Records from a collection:
┄┄┄┄┄┄┄┄┄┄┄┄┄┄┄┄┄┄┄┄

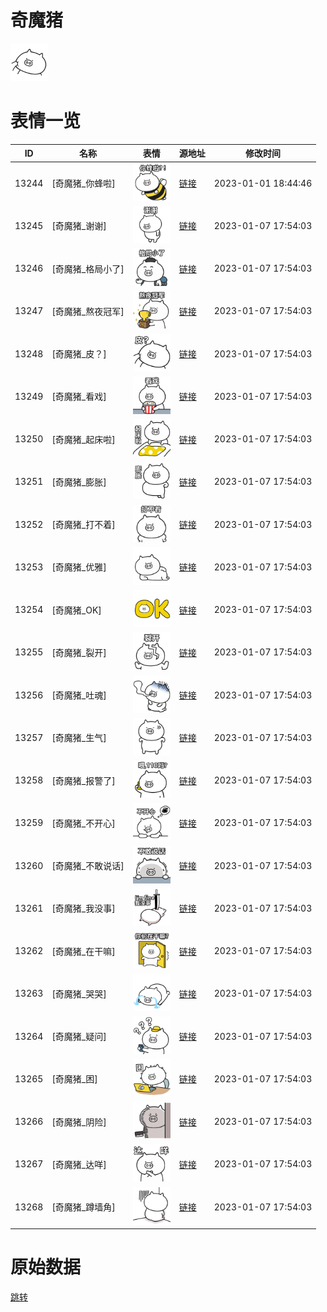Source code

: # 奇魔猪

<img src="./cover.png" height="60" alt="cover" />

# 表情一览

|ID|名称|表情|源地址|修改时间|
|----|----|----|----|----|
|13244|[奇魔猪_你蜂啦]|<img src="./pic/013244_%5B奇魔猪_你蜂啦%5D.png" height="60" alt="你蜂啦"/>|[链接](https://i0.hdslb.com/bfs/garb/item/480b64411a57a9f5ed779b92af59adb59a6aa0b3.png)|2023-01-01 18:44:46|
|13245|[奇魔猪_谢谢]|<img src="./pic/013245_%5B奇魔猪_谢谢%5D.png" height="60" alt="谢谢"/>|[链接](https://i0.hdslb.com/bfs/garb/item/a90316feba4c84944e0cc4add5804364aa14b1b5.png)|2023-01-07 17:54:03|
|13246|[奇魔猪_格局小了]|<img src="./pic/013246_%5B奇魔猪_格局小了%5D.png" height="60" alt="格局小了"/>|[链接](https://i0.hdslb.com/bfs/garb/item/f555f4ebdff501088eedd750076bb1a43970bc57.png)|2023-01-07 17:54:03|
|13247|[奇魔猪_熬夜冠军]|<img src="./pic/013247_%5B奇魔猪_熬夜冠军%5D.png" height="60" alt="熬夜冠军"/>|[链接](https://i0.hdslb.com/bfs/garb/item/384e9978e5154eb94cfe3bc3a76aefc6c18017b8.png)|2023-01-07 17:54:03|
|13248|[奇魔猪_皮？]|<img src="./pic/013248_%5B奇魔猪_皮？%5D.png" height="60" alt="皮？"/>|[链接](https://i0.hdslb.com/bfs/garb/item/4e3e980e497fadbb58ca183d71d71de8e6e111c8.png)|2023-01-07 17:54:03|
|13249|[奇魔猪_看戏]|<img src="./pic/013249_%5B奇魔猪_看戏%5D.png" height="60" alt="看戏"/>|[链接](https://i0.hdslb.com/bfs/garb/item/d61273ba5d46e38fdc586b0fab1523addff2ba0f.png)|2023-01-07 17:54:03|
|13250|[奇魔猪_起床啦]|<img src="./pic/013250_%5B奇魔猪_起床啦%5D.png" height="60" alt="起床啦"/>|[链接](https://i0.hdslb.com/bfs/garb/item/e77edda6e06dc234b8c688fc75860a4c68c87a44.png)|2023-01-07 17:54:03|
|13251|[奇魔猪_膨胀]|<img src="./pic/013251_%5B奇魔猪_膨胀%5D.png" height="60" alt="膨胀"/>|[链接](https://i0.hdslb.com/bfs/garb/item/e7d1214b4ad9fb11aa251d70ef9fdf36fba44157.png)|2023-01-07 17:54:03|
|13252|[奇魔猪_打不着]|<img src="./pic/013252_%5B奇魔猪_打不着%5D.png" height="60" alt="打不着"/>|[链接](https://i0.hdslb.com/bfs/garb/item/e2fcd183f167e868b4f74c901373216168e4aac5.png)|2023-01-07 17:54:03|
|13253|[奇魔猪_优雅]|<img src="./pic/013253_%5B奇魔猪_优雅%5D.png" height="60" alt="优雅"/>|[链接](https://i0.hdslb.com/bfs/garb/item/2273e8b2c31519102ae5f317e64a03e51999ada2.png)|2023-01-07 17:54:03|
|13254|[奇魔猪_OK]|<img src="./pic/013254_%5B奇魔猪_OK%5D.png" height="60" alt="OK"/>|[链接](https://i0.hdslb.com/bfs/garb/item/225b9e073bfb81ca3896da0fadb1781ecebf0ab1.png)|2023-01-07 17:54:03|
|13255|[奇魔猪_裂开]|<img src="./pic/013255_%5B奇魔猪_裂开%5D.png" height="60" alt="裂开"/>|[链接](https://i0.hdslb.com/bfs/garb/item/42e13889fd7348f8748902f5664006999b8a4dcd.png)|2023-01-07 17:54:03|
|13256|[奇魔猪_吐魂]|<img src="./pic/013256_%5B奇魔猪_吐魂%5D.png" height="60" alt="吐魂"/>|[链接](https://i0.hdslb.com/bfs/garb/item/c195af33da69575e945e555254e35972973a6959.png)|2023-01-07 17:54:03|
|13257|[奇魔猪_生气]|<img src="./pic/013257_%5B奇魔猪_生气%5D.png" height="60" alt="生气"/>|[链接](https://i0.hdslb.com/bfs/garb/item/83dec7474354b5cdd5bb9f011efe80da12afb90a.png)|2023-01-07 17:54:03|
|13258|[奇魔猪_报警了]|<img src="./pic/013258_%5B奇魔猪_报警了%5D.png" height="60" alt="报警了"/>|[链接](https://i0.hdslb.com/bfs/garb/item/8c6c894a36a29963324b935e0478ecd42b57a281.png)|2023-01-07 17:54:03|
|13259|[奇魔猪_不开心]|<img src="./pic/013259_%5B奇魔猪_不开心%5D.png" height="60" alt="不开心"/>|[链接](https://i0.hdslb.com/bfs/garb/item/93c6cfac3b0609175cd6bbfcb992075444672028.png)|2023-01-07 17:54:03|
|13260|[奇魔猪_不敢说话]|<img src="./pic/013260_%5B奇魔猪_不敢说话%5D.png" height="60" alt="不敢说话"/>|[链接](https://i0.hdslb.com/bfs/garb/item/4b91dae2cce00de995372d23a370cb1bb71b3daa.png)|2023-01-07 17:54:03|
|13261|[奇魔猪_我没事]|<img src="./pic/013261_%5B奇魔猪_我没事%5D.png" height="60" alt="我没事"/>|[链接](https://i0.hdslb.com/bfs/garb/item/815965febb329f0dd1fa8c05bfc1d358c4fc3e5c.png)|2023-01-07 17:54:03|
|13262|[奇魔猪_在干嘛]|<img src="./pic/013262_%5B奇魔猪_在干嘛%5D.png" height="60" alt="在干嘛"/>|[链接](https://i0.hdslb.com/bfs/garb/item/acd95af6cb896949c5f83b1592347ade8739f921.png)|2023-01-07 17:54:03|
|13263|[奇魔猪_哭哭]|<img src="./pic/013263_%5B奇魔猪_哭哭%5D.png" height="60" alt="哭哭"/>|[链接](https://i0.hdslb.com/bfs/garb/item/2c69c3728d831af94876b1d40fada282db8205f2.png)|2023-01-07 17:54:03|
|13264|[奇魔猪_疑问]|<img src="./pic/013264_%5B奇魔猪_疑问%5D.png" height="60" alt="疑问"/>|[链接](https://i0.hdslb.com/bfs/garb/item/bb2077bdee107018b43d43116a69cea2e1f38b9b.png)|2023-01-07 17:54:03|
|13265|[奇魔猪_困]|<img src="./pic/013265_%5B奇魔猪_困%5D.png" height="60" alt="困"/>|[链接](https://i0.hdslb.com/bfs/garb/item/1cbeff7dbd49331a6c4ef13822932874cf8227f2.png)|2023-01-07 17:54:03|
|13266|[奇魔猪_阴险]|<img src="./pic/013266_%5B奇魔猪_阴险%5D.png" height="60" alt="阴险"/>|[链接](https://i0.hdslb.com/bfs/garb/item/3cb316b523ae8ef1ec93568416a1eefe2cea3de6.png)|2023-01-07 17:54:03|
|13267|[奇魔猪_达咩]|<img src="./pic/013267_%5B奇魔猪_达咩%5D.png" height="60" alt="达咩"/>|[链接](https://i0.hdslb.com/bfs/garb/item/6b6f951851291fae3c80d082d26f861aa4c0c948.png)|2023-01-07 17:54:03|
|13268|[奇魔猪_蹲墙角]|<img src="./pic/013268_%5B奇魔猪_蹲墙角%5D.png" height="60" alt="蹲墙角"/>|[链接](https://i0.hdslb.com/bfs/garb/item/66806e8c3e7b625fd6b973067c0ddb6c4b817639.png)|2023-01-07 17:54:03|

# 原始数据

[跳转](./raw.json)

┄┄┄┄┄┄┄┄┄┄┄┄┄┄┄┄┄┄┄┄

WHAT THE TASK REQUIRES: With the images omitted, output all entries exactly as given.

ANSWER AREA:
Source code

: # 奇魔猪

<img src="./cover.png" height="60" alt="cover" />

# 表情一览

|ID|名称|表情|源地址|修改时间|
|----|----|----|----|----|
|13244|[奇魔猪_你蜂啦]|<img src="./pic/013244_%5B奇魔猪_你蜂啦%5D.png" height="60" alt="你蜂啦"/>|[链接](https://i0.hdslb.com/bfs/garb/item/480b64411a57a9f5ed779b92af59adb59a6aa0b3.png)|2023-01-01 18:44:46|
|13245|[奇魔猪_谢谢]|<img src="./pic/013245_%5B奇魔猪_谢谢%5D.png" height="60" alt="谢谢"/>|[链接](https://i0.hdslb.com/bfs/garb/item/a90316feba4c84944e0cc4add5804364aa14b1b5.png)|2023-01-07 17:54:03|
|13246|[奇魔猪_格局小了]|<img src="./pic/013246_%5B奇魔猪_格局小了%5D.png" height="60" alt="格局小了"/>|[链接](https://i0.hdslb.com/bfs/garb/item/f555f4ebdff501088eedd750076bb1a43970bc57.png)|2023-01-07 17:54:03|
|13247|[奇魔猪_熬夜冠军]|<img src="./pic/013247_%5B奇魔猪_熬夜冠军%5D.png" height="60" alt="熬夜冠军"/>|[链接](https://i0.hdslb.com/bfs/garb/item/384e9978e5154eb94cfe3bc3a76aefc6c18017b8.png)|2023-01-07 17:54:03|
|13248|[奇魔猪_皮？]|<img src="./pic/013248_%5B奇魔猪_皮？%5D.png" height="60" alt="皮？"/>|[链接](https://i0.hdslb.com/bfs/garb/item/4e3e980e497fadbb58ca183d71d71de8e6e111c8.png)|2023-01-07 17:54:03|
|13249|[奇魔猪_看戏]|<img src="./pic/013249_%5B奇魔猪_看戏%5D.png" height="60" alt="看戏"/>|[链接](https://i0.hdslb.com/bfs/garb/item/d61273ba5d46e38fdc586b0fab1523addff2ba0f.png)|2023-01-07 17:54:03|
|13250|[奇魔猪_起床啦]|<img src="./pic/013250_%5B奇魔猪_起床啦%5D.png" height="60" alt="起床啦"/>|[链接](https://i0.hdslb.com/bfs/garb/item/e77edda6e06dc234b8c688fc75860a4c68c87a44.png)|2023-01-07 17:54:03|
|13251|[奇魔猪_膨胀]|<img src="./pic/013251_%5B奇魔猪_膨胀%5D.png" height="60" alt="膨胀"/>|[链接](https://i0.hdslb.com/bfs/garb/item/e7d1214b4ad9fb11aa251d70ef9fdf36fba44157.png)|2023-01-07 17:54:03|
|13252|[奇魔猪_打不着]|<img src="./pic/013252_%5B奇魔猪_打不着%5D.png" height="60" alt="打不着"/>|[链接](https://i0.hdslb.com/bfs/garb/item/e2fcd183f167e868b4f74c901373216168e4aac5.png)|2023-01-07 17:54:03|
|13253|[奇魔猪_优雅]|<img src="./pic/013253_%5B奇魔猪_优雅%5D.png" height="60" alt="优雅"/>|[链接](https://i0.hdslb.com/bfs/garb/item/2273e8b2c31519102ae5f317e64a03e51999ada2.png)|2023-01-07 17:54:03|
|13254|[奇魔猪_OK]|<img src="./pic/013254_%5B奇魔猪_OK%5D.png" height="60" alt="OK"/>|[链接](https://i0.hdslb.com/bfs/garb/item/225b9e073bfb81ca3896da0fadb1781ecebf0ab1.png)|2023-01-07 17:54:03|
|13255|[奇魔猪_裂开]|<img src="./pic/013255_%5B奇魔猪_裂开%5D.png" height="60" alt="裂开"/>|[链接](https://i0.hdslb.com/bfs/garb/item/42e13889fd7348f8748902f5664006999b8a4dcd.png)|2023-01-07 17:54:03|
|13256|[奇魔猪_吐魂]|<img src="./pic/013256_%5B奇魔猪_吐魂%5D.png" height="60" alt="吐魂"/>|[链接](https://i0.hdslb.com/bfs/garb/item/c195af33da69575e945e555254e35972973a6959.png)|2023-01-07 17:54:03|
|13257|[奇魔猪_生气]|<img src="./pic/013257_%5B奇魔猪_生气%5D.png" height="60" alt="生气"/>|[链接](https://i0.hdslb.com/bfs/garb/item/83dec7474354b5cdd5bb9f011efe80da12afb90a.png)|2023-01-07 17:54:03|
|13258|[奇魔猪_报警了]|<img src="./pic/013258_%5B奇魔猪_报警了%5D.png" height="60" alt="报警了"/>|[链接](https://i0.hdslb.com/bfs/garb/item/8c6c894a36a29963324b935e0478ecd42b57a281.png)|2023-01-07 17:54:03|
|13259|[奇魔猪_不开心]|<img src="./pic/013259_%5B奇魔猪_不开心%5D.png" height="60" alt="不开心"/>|[链接](https://i0.hdslb.com/bfs/garb/item/93c6cfac3b0609175cd6bbfcb992075444672028.png)|2023-01-07 17:54:03|
|13260|[奇魔猪_不敢说话]|<img src="./pic/013260_%5B奇魔猪_不敢说话%5D.png" height="60" alt="不敢说话"/>|[链接](https://i0.hdslb.com/bfs/garb/item/4b91dae2cce00de995372d23a370cb1bb71b3daa.png)|2023-01-07 17:54:03|
|13261|[奇魔猪_我没事]|<img src="./pic/013261_%5B奇魔猪_我没事%5D.png" height="60" alt="我没事"/>|[链接](https://i0.hdslb.com/bfs/garb/item/815965febb329f0dd1fa8c05bfc1d358c4fc3e5c.png)|2023-01-07 17:54:03|
|13262|[奇魔猪_在干嘛]|<img src="./pic/013262_%5B奇魔猪_在干嘛%5D.png" height="60" alt="在干嘛"/>|[链接](https://i0.hdslb.com/bfs/garb/item/acd95af6cb896949c5f83b1592347ade8739f921.png)|2023-01-07 17:54:03|
|13263|[奇魔猪_哭哭]|<img src="./pic/013263_%5B奇魔猪_哭哭%5D.png" height="60" alt="哭哭"/>|[链接](https://i0.hdslb.com/bfs/garb/item/2c69c3728d831af94876b1d40fada282db8205f2.png)|2023-01-07 17:54:03|
|13264|[奇魔猪_疑问]|<img src="./pic/013264_%5B奇魔猪_疑问%5D.png" height="60" alt="疑问"/>|[链接](https://i0.hdslb.com/bfs/garb/item/bb2077bdee107018b43d43116a69cea2e1f38b9b.png)|2023-01-07 17:54:03|
|13265|[奇魔猪_困]|<img src="./pic/013265_%5B奇魔猪_困%5D.png" height="60" alt="困"/>|[链接](https://i0.hdslb.com/bfs/garb/item/1cbeff7dbd49331a6c4ef13822932874cf8227f2.png)|2023-01-07 17:54:03|
|13266|[奇魔猪_阴险]|<img src="./pic/013266_%5B奇魔猪_阴险%5D.png" height="60" alt="阴险"/>|[链接](https://i0.hdslb.com/bfs/garb/item/3cb316b523ae8ef1ec93568416a1eefe2cea3de6.png)|2023-01-07 17:54:03|
|13267|[奇魔猪_达咩]|<img src="./pic/013267_%5B奇魔猪_达咩%5D.png" height="60" alt="达咩"/>|[链接](https://i0.hdslb.com/bfs/garb/item/6b6f951851291fae3c80d082d26f861aa4c0c948.png)|2023-01-07 17:54:03|
|13268|[奇魔猪_蹲墙角]|<img src="./pic/013268_%5B奇魔猪_蹲墙角%5D.png" height="60" alt="蹲墙角"/>|[链接](https://i0.hdslb.com/bfs/garb/item/66806e8c3e7b625fd6b973067c0ddb6c4b817639.png)|2023-01-07 17:54:03|

# 原始数据

[跳转](./raw.json)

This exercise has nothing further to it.